Your mommas so fat, that she's really big.

Why can't black people swim? Cause poop don't float!

Whats the greatest part of buttsex the refrigerators

whats worse than finding a worm in your apple? not finding a worm in your apple, i quite like them actualy

Why are there so many jokes about germans on Anti-Joke? Because the Germans epitomize the flavour of anti-jokes perfectly and they have the whole nazi history thing going on which is ripe ground for many an anti-joke

Two muffins are sitting in an oven, they get burned because the oven was left on for to long and they end up being thrown away.

How do you keep an elephant from charging? Shoot it with a high powered gun right between the eyes.

How do you stop a vehicle moving at high speeds? Apply the brakes in a reasonable fashion.
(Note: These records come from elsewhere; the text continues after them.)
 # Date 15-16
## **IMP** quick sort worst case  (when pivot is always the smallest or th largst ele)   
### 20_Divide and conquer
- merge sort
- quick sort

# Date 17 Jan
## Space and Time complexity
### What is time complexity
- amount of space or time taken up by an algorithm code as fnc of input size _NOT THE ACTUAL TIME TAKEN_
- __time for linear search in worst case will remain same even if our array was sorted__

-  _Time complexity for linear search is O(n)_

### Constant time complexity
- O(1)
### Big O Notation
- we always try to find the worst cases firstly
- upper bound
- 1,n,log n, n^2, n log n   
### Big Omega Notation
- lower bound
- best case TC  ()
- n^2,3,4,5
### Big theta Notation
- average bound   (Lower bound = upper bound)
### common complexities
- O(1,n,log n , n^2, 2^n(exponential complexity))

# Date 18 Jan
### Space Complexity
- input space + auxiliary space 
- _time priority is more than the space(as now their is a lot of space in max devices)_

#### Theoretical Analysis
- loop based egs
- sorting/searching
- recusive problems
Add William Wright on facebook Answer-www.facebook.com/public/William-Wright

Roses are red, violets are blue, f*** you, f*** you.

you know what ice cream's made out of, right? milk.

what did the blonde mail to her boyfriend? nothing, blonde's can't write.

can people thumb up the evil dead statment below please... its important to me. (and the cup joke below) thanks people , ur great.

Listen pretty lady, NO WHAT WE HAVE BEEN DOING FOR LIKE SIXTEEN HOURS OR SOMETHING NON STOP STRAIGHT, IS VERBOTEN! Honestly, for me its a bit of a requirement, sure girls can go all like "But you are like friendzoned to me now", but then I... Hmm, you know, not a womanizer,my wife has the right word for it, I am a seducer.... Suddenly I do not like the sound of that, actually Its not a bit of a requirement, it is TOTALLY a requirement. Say, does it bother you when I mention my wife like at randomness?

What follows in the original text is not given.